### Assigned task
Write the records out exactly as they read, but not the pictures.

++++ Records to process

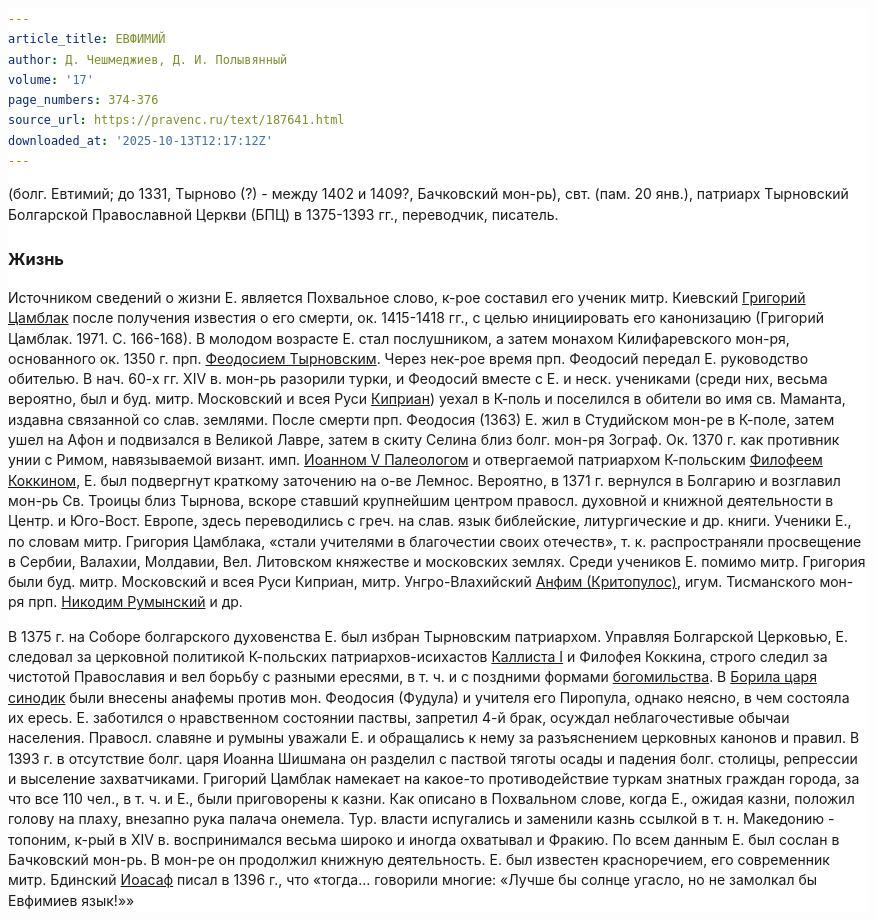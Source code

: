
 ```yaml
---
article_title: ЕВФИМИЙ
author: Д. Чешмеджиев, Д. И. Полывянный
volume: '17'
page_numbers: 374-376
source_url: https://pravenc.ru/text/187641.html
downloaded_at: '2025-10-13T12:17:12Z'
---
```


(болг. Евтимий; до 1331, Тырново (?) - между 1402 и 1409?, Бачковский мон-рь), свт. (пам. 20 янв.), патриарх Тырновский Болгарской Православной Церкви (БПЦ) в 1375-1393 гг., переводчик, писатель.

### Жизнь

Источником сведений о жизни Е. является Похвальное слово, к-рое составил его ученик митр. Киевский [Григорий Цамблак](<https://pravenc.ru/text/Григорий Цамблак.html>) после получения известия о его смерти, ок. 1415-1418 гг., с целью инициировать его канонизацию (Григорий Цамблак. 1971. С. 166-168). В молодом возрасте Е. стал послушником, а затем монахом Килифаревского мон-ря, основанного ок. 1350 г. прп. [Феодосием Тырновским](<https://pravenc.ru/text/Феодосием Тырновским.html>). Через нек-рое время прп. Феодосий передал Е. руководство обителью. В нач. 60-х гг. XIV в. мон-рь разорили турки, и Феодосий вместе с Е. и неск. учениками (среди них, весьма вероятно, был и буд. митр. Московский и всея Руси [Киприан](https://pravenc.ru/text/Киприан.html)) уехал в К-поль и поселился в обители во имя св. Маманта, издавна связанной со слав. землями. После смерти прп. Феодосия (1363) Е. жил в Студийском мон-ре в К-поле, затем ушел на Афон и подвизался в Великой Лавре, затем в скиту Селина близ болг. мон-ря Зограф. Ок. 1370 г. как противник унии с Римом, навязываемой визант. имп. [Иоанном V Палеологом](<https://pravenc.ru/text/Иоанн V Палеолог.html>) и отвергаемой патриархом К-польским [Филофеем Коккином](<https://pravenc.ru/text/Филофей Коккин.html>), Е. был подвергнут краткому заточению на о-ве Лемнос. Вероятно, в 1371 г. вернулся в Болгарию и возглавил мон-рь Св. Троицы близ Тырнова, вскоре ставший крупнейшим центром правосл. духовной и книжной деятельности в Центр. и Юго-Вост. Европе, здесь переводились с греч. на слав. язык библейские, литургические и др. книги. Ученики Е., по словам митр. Григория Цамблака, «стали учителями в благочестии своих отечеств», т. к. распространяли просвещение в Сербии, Валахии, Молдавии, Вел. Литовском княжестве и московских землях. Среди учеников Е. помимо митр. Григория были буд. митр. Московский и всея Руси Киприан, митр. Унгро-Влахийский [Анфим (Критопулос)](<https://pravenc.ru/text/Анфим (Критопулос).html>), игум. Тисманского мон-ря прп. [Никодим Румынский](<https://pravenc.ru/text/Никодим Румынский.html>) и др.

В 1375 г. на Соборе болгарского духовенства Е. был избран Тырновским патриархом. Управляя Болгарской Церковью, Е. следовал за церковной политикой К-польских патриархов-исихастов [Каллиста I](<https://pravenc.ru/text/Каллиста I.html>) и Филофея Коккина, строго следил за чистотой Православия и вел борьбу с разными ересями, в т. ч. и с поздними формами [богомильства](https://pravenc.ru/text/богомильства.html). В [Борила царя синодик](<https://pravenc.ru/text/Борила царя синодик.html>) были внесены анафемы против мон. Феодосия (Фудула) и учителя его Пиропула, однако неясно, в чем состояла их ересь. Е. заботился о нравственном состоянии паствы, запретил 4-й брак, осуждал неблагочестивые обычаи населения. Правосл. славяне и румыны уважали Е. и обращались к нему за разъяснением церковных канонов и правил. В 1393 г. в отсутствие болг. царя Иоанна Шишмана он разделил с паствой тяготы осады и падения болг. столицы, репрессии и выселение захватчиками. Григорий Цамблак намекает на какое-то противодействие туркам знатных граждан города, за что все 110 чел., в т. ч. и Е., были приговорены к казни. Как описано в Похвальном слове, когда Е., ожидая казни, положил голову на плаху, внезапно рука палача онемела. Тур. власти испугались и заменили казнь ссылкой в т. н. Македонию - топоним, к-рый в XIV в. воспринимался весьма широко и иногда охватывал и Фракию. По всем данным Е. был сослан в Бачковский мон-рь. В мон-ре он продолжил книжную деятельность. Е. был известен красноречием, его современник митр. Бдинский [Иоасаф](https://pravenc.ru/text/Иоасаф.html) писал в 1396 г., что «тогда… говорили многие: «Лучше бы солнце угасло, но не замолкал бы Евфимиев язык!»»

++++++++

### Answer to the exercise
Source code

:
 ```yaml
---
article_title: ЕВФИМИЙ
author: Д. Чешмеджиев, Д. И. Полывянный
volume: '17'
page_numbers: 374-376
source_url: https://pravenc.ru/text/187641.html
downloaded_at: '2025-10-13T12:17:12Z'
---
```


(болг. Евтимий; до 1331, Тырново (?) - между 1402 и 1409?, Бачковский мон-рь), свт. (пам. 20 янв.), патриарх Тырновский Болгарской Православной Церкви (БПЦ) в 1375-1393 гг., переводчик, писатель.

### Жизнь

Источником сведений о жизни Е. является Похвальное слово, к-рое составил его ученик митр. Киевский [Григорий Цамблак](<https://pravenc.ru/text/Григорий Цамблак.html>) после получения известия о его смерти, ок. 1415-1418 гг., с целью инициировать его канонизацию (Григорий Цамблак. 1971. С. 166-168). В молодом возрасте Е. стал послушником, а затем монахом Килифаревского мон-ря, основанного ок. 1350 г. прп. [Феодосием Тырновским](<https://pravenc.ru/text/Феодосием Тырновским.html>). Через нек-рое время прп. Феодосий передал Е. руководство обителью. В нач. 60-х гг. XIV в. мон-рь разорили турки, и Феодосий вместе с Е. и неск. учениками (среди них, весьма вероятно, был и буд. митр. Московский и всея Руси [Киприан](https://pravenc.ru/text/Киприан.html)) уехал в К-поль и поселился в обители во имя св. Маманта, издавна связанной со слав. землями. После смерти прп. Феодосия (1363) Е. жил в Студийском мон-ре в К-поле, затем ушел на Афон и подвизался в Великой Лавре, затем в скиту Селина близ болг. мон-ря Зограф. Ок. 1370 г. как противник унии с Римом, навязываемой визант. имп. [Иоанном V Палеологом](<https://pravenc.ru/text/Иоанн V Палеолог.html>) и отвергаемой патриархом К-польским [Филофеем Коккином](<https://pravenc.ru/text/Филофей Коккин.html>), Е. был подвергнут краткому заточению на о-ве Лемнос. Вероятно, в 1371 г. вернулся в Болгарию и возглавил мон-рь Св. Троицы близ Тырнова, вскоре ставший крупнейшим центром правосл. духовной и книжной деятельности в Центр. и Юго-Вост. Европе, здесь переводились с греч. на слав. язык библейские, литургические и др. книги. Ученики Е., по словам митр. Григория Цамблака, «стали учителями в благочестии своих отечеств», т. к. распространяли просвещение в Сербии, Валахии, Молдавии, Вел. Литовском княжестве и московских землях. Среди учеников Е. помимо митр. Григория были буд. митр. Московский и всея Руси Киприан, митр. Унгро-Влахийский [Анфим (Критопулос)](<https://pravenc.ru/text/Анфим (Критопулос).html>), игум. Тисманского мон-ря прп. [Никодим Румынский](<https://pravenc.ru/text/Никодим Румынский.html>) и др.

В 1375 г. на Соборе болгарского духовенства Е. был избран Тырновским патриархом. Управляя Болгарской Церковью, Е. следовал за церковной политикой К-польских патриархов-исихастов [Каллиста I](<https://pravenc.ru/text/Каллиста I.html>) и Филофея Коккина, строго следил за чистотой Православия и вел борьбу с разными ересями, в т. ч. и с поздними формами [богомильства](https://pravenc.ru/text/богомильства.html). В [Борила царя синодик](<https://pravenc.ru/text/Борила царя синодик.html>) были внесены анафемы против мон. Феодосия (Фудула) и учителя его Пиропула, однако неясно, в чем состояла их ересь. Е. заботился о нравственном состоянии паствы, запретил 4-й брак, осуждал неблагочестивые обычаи населения. Правосл. славяне и румыны уважали Е. и обращались к нему за разъяснением церковных канонов и правил. В 1393 г. в отсутствие болг. царя Иоанна Шишмана он разделил с паствой тяготы осады и падения болг. столицы, репрессии и выселение захватчиками. Григорий Цамблак намекает на какое-то противодействие туркам знатных граждан города, за что все 110 чел., в т. ч. и Е., были приговорены к казни. Как описано в Похвальном слове, когда Е., ожидая казни, положил голову на плаху, внезапно рука палача онемела. Тур. власти испугались и заменили казнь ссылкой в т. н. Македонию - топоним, к-рый в XIV в. воспринимался весьма широко и иногда охватывал и Фракию. По всем данным Е. был сослан в Бачковский мон-рь. В мон-ре он продолжил книжную деятельность. Е. был известен красноречием, его современник митр. Бдинский [Иоасаф](https://pravenc.ru/text/Иоасаф.html) писал в 1396 г., что «тогда… говорили многие: «Лучше бы солнце угасло, но не замолкал бы Евфимиев язык!»»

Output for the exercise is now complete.